Jones v. McGinnis

58 Ind. App. 124 | Ind. Ct. App. | 1913

Ibach, J.

Judgment in this cause was rendered against defendants Wooden, Wooden, and Wilhite on May 11, 1911, *125and against their codefendants Jones and Ludlow, appellants here, on December 7, 1911. The motion for new trial of Jones and Ludlow was overruled on April 3, 1912, and they filed their appeal bond on May 16, 1912, but did not file the transcript in this court within sixty days, and thus, under Rule 1 of this court abandoned their term time appeal. On March 29, 1913, they notified the clerk of the Morgan Circuit Court and appellee McGinnis that they would appeal as a vacation appeal. On April 1, 1913, they filed the transcript with the clerk of this court and directed him to issue notice to the sheriff for Edward E. Wooden of Indianapolis, and to the sheriff of Morgan County for John R. Wooden and Jasper Wilhite, their codefendants. Notice was served by the sheriff of Marion County on Edward B. Wooden on April 2, 1913, and by the sheriff of Morgan County on John R. Wooden and Jasper Wilhite on April 8, 1913. This was the only notice served upon these parties, who have been residents of Indiana continuously for more than five years last past.

Defendants Wooden, Wooden and Wilhite and appellee McGinnis have appeared specially and moved the dismissal of this appeal, for the reason that appellants failed to notify their eoparties in the manner prescribed by §674 Burns 1914, Acts 1899 p. 5, which provides that “A part of several parties may appeal to the supreme or appellate court, but in such ease they must serve written notice of the appeal upon all the other coparties or their attorneys of record, and file proof thereof with .the clerk of such court” where the coparties are residents of the State.

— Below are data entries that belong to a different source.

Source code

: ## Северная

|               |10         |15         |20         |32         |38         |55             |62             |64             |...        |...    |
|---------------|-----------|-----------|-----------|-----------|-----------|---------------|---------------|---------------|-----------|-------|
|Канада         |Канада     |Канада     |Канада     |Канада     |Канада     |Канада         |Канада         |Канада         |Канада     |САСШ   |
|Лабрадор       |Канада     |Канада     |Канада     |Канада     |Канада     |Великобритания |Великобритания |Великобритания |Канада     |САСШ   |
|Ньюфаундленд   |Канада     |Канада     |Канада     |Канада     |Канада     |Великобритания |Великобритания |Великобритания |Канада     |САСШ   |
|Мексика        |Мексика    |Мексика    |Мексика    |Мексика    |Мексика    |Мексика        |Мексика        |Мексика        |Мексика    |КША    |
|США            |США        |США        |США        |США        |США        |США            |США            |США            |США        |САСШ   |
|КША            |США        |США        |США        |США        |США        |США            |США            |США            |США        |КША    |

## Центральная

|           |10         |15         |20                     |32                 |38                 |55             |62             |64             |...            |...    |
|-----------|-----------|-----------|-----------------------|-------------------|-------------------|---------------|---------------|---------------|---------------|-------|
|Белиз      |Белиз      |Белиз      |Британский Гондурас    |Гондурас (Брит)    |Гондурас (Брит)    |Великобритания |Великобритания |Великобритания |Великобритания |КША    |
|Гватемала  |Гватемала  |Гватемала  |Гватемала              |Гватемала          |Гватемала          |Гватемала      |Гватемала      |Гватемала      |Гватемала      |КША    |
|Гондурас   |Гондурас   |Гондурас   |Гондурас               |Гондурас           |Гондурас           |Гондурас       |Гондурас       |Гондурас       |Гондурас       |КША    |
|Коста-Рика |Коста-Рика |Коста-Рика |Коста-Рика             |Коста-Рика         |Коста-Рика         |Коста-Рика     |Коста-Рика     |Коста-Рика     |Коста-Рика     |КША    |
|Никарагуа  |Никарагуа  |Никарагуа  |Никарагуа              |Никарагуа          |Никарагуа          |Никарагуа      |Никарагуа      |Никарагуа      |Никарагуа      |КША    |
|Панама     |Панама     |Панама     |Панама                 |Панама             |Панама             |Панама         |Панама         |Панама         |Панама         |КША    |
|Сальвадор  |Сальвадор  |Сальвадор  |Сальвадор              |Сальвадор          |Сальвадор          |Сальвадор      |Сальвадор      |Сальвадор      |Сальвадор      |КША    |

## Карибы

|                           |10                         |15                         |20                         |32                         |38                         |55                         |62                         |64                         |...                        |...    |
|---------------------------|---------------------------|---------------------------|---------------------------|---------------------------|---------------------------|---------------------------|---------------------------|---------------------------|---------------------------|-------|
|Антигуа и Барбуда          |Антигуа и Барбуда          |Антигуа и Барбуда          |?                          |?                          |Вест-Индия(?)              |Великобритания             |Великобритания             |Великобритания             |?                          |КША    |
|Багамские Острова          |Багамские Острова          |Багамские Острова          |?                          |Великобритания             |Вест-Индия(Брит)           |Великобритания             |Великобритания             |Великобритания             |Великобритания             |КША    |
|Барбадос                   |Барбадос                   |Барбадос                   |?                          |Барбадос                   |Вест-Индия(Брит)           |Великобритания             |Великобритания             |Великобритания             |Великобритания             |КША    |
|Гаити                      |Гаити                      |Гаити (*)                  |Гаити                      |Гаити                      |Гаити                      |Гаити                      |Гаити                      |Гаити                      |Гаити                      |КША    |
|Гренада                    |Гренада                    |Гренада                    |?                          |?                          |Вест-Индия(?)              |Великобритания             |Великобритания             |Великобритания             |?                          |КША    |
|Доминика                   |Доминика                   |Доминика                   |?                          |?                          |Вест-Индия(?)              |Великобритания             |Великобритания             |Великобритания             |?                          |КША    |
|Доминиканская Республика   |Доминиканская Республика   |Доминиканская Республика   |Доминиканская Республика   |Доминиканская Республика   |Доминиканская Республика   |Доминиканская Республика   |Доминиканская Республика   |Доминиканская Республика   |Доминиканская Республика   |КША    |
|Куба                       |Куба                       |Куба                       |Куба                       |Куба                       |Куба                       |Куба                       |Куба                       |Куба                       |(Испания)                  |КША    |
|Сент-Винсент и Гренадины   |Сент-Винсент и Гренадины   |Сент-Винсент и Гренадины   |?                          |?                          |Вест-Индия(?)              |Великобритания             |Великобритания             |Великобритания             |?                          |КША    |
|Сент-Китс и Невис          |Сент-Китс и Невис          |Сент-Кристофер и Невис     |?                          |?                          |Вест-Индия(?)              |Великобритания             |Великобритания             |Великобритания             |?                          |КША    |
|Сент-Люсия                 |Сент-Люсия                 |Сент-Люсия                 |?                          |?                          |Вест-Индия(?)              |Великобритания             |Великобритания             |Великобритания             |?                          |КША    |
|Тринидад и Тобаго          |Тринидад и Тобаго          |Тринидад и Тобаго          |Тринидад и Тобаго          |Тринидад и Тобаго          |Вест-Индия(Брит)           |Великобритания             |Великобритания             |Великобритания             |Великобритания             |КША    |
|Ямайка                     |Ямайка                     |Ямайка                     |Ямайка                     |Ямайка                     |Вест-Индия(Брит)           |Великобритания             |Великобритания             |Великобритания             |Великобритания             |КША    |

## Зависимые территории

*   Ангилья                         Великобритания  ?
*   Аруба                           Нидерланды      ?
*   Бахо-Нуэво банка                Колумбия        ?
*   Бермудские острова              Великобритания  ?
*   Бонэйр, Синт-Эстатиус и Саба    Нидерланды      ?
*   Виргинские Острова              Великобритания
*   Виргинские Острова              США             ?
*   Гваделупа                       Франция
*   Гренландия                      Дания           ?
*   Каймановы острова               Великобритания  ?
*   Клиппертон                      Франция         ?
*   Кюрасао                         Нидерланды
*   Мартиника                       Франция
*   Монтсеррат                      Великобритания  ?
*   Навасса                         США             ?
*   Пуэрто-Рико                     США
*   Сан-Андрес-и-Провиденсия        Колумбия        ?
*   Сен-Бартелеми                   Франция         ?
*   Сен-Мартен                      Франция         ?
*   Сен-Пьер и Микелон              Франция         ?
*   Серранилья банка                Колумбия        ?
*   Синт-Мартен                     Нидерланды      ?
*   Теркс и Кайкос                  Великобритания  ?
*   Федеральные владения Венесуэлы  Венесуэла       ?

1. It is urged that notice issued by the clerk of this court is not issued in compliance with the section of the statute just quoted, since this statute does not provide for notice issued by the clerk of this court. Section 681 Burns 1914, §640 R. S. 1881, relative to the manner of giving notice to adverse parties, provides two methods of issuing notice to such parties, either one of which may be used. *126One of these is known as the official notice, since it is required to be issued by an officer, the clerk of this court. The other is known as an unofficial notice because there is no requirement that it shall be issued by an officer or served by an officer. Tate v. Hamlin (1895), 149 Ind. 94, 99, 41 N. E. 356, 1035. Section 674, above quoted, which is the only section of our statutes relating to notice to coparties, makes no provision for an official notice, since there is no requirement that the notice contemplated by that statute shall be issued or served by an officer. The notice contemplated by this statute then, is an unofficial notice. However, we are of the opinion that the clerk of this court might act as the agent of the appellants in the preparation of this notice, and the mere fact that the notice to coparties issued from the clerk of this court and was served hy an officer, would not render the notice inefficacious, if otherwise the requirements of the statute were complied with.

2. In this case the attempted notice did not reach two of the coparties until April 8, 1913, after the expiration of the year for appeal. Under our decisions, the notice to coparties must be given within the year in order to perfect the appeal, and give this court jurisdiction over all the parties to the judgment. Holloran v. Midland R. Co. (1891), 129 Ind. 274, 28 N. E. 549. This appeal was not perfected within the year, the parties are not all before the court, and therefore the appeal must be dismissed for lack of jurisdiction.